Sport

Biegi narciarskie: Ucieczka Bjoergen i upadek Jacobsen.

Norweżka Marit Bjoergen wygrała bieg na dystansie 30 km stylem klasycznym w Oslo. Na drugim miejscu uplasowała się jej rodaczka Therese Johaug, która rozpoczynała ten bieg jako liderka klasyfikacji generalnej, mając 71 punktów przewagi nad Bjoergen. Po dzisiejszym biegu strata ta zmalała do 51 punktów, za sprawą zdobycia przez Bjoergen bonifikat punktowych na poszczególnych pomiarach czasu, jak i wygrania wyścigu. Trzecie miejsce zajęła Finka Kerttu Niskanen. Groźny wypadek zaliczyła inna Norweżka – Astrid Jacobsen, która poślizgnęła się, wypadła poza siatkę zabezpieczającą i uderzyła w słup. Prosto z trasy została odtransportowana do szpitala, wstępne spekulacje wskazują na złamanie ręki.

Norweżki od samego początku wypracowały sobie spore prowadzenie. Od czwartego kilometra zdecydowanie uciekały reszcie stawki. Johaug przez większość czasu ściśle trzymała się Bjoergen. Jednak w okolicach 10 kilometra Marit przeprowadziła atak, któremu nie sprostała słabnąca Therese. Od tamtego czasu druga w klasyfikacji Pucharu Świata zawodniczka skutecznie powiększała swoją przewagę, pokazując własnym kibicom, że to ona jest Królową Norweskich Nart. Zwyciężyła z czasem 1:20:55.7, czyli o 1.41,2 lepszym od Johaug, a 2.25,8 – od Kerttu Niskanen.

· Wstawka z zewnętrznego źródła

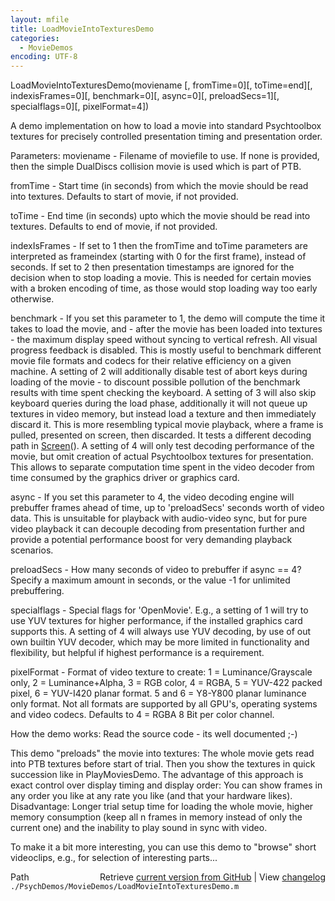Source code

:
 ```yaml
---
layout: mfile
title: LoadMovieIntoTexturesDemo
categories:
  - MovieDemos
encoding: UTF-8
---
```



LoadMovieIntoTexturesDemo\(moviename \[, fromTime=0\]\[, toTime=end\]\[, indexisFrames=0\]\[, benchmark=0\]\[, async=0\]\[, preloadSecs=1\]\[, specialflags=0\]\[, pixelFormat=4\]\)

A demo implementation on how to load a movie into standard
Psychtoolbox textures for precisely controlled presentation timing and
presentation order.

Parameters:
moviename - Filename of moviefile to use. If none is provided, then the
simple DualDiscs collision movie is used which is part of PTB.

fromTime - Start time \(in seconds\) from which the movie should be read
into textures. Defaults to start of movie, if not provided.

toTime - End time \(in seconds\) upto which the movie should be read
into textures. Defaults to end of movie, if not provided.

indexIsFrames - If set to 1 then the fromTime and toTime parameters are
interpreted as frameindex \(starting with 0 for the first frame\), instead
of seconds. If set to 2 then presentation timestamps are ignored for the
decision when to stop loading a movie. This is needed for certain movies
with a broken encoding of time, as those would stop loading way too early
otherwise.

benchmark - If you set this parameter to 1, the demo will compute the
time it takes to load the movie, and - after the movie has been loaded
into textures - the maximum display speed without syncing to vertical
refresh. All visual progress feedback is disabled. This is mostly
useful to benchmark different movie file formats and codecs for their
relative efficiency on a given machine. A setting of 2 will additionally
disable test of abort keys during loading of the movie - to discount
possible pollution of the benchmark results with time spent checking the
keyboard. A setting of 3 will also skip keyboard queries during the load
phase, additionally it will not queue up textures in video memory, but
instead load a texture and then immediately discard it. This is more
resembling typical movie playback, where a frame is pulled, presented on
screen, then discarded. It tests a different decoding path in [Screen](/docs/Screen)\(\). A
setting of 4 will only test decoding performance of the movie, but omit
creation of actual Psychtoolbox textures for presentation. This allows to
separate computation time spent in the video decoder from time consumed
by the graphics driver or graphics card.

async - If you set this parameter to 4, the video decoding engine will
prebuffer frames ahead of time, up to 'preloadSecs' seconds worth of
video data. This is unsuitable for playback with audio-video sync, but
for pure video playback it can decouple decoding from presentation
further and provide a potential performance boost for very demanding
playback scenarios.

preloadSecs - How many seconds of video to prebuffer if async == 4?
Specify a maximum amount in seconds, or the value -1 for unlimited
prebuffering.

specialflags - Special flags for 'OpenMovie'. E.g., a setting of 1 will
try to use YUV textures for higher performance, if the installed graphics
card supports this. A setting of 4 will always use YUV decoding, by use
of out own builtin YUV decoder, which may be more limited in
functionality and flexibility, but helpful if highest performance is a
requirement.

pixelFormat - Format of video texture to create: 1 = Luminance/Grayscale
only, 2 = Luminance+Alpha, 3 = RGB color, 4 = RGBA, 5 = YUV-422 packed
pixel, 6 = YUV-I420 planar format. 5 and 6 = Y8-Y800 planar luminance
only format. Not all formats are supported by all GPU's, operating
systems and video codecs. Defaults to 4 = RGBA 8 Bit per color channel.


How the demo works: Read the source code - its well documented ;-\)

This demo "preloads" the movie into textures:
The whole movie gets read into PTB textures before start of trial. Then
you show the textures in quick succession like in PlayMoviesDemo. The
advantage of this approach is exact control over display timing and
display order: You can show frames in any order you like at any rate you
like \(and that your hardware likes\). Disadvantage: Longer trial
setup time for loading the whole movie, higher memory consumption \(keep
all n frames in memory instead of only the current one\) and the inability
to play sound in sync with video.

To make it a bit more interesting, you can use this demo to "browse" short
videoclips, e.g., for selection of interesting parts...



<div class="code_header" style="text-align:right;">
  <span style="float:left;">Path&nbsp;&nbsp;</span> <span class="counter">Retrieve <a href=
  "https://raw.github.com/Psychtoolbox-3/Psychtoolbox-3/beta/./PsychDemos/MovieDemos/LoadMovieIntoTexturesDemo.m">current version from GitHub</a> | View <a href=
  "https://github.com/Psychtoolbox-3/Psychtoolbox-3/commits/beta/./PsychDemos/MovieDemos/LoadMovieIntoTexturesDemo.m">changelog</a></span>
</div>
<div class="code">
  <code>./PsychDemos/MovieDemos/LoadMovieIntoTexturesDemo.m</code>
</div>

W zawodach Polskę reprezentowała tylko jedna zawodniczka – Kornelia Kubińska, która ukończyła bieg na 38. pozycji, tracąc 10.07,9 do zwyciężczyni.
Justyna Kowalczyk nie biegła, bowiem po igrzyskach olimpijskich w Sochi postanowiła nie startować w pozostałych biegach tegorocznego Pucharu Świata.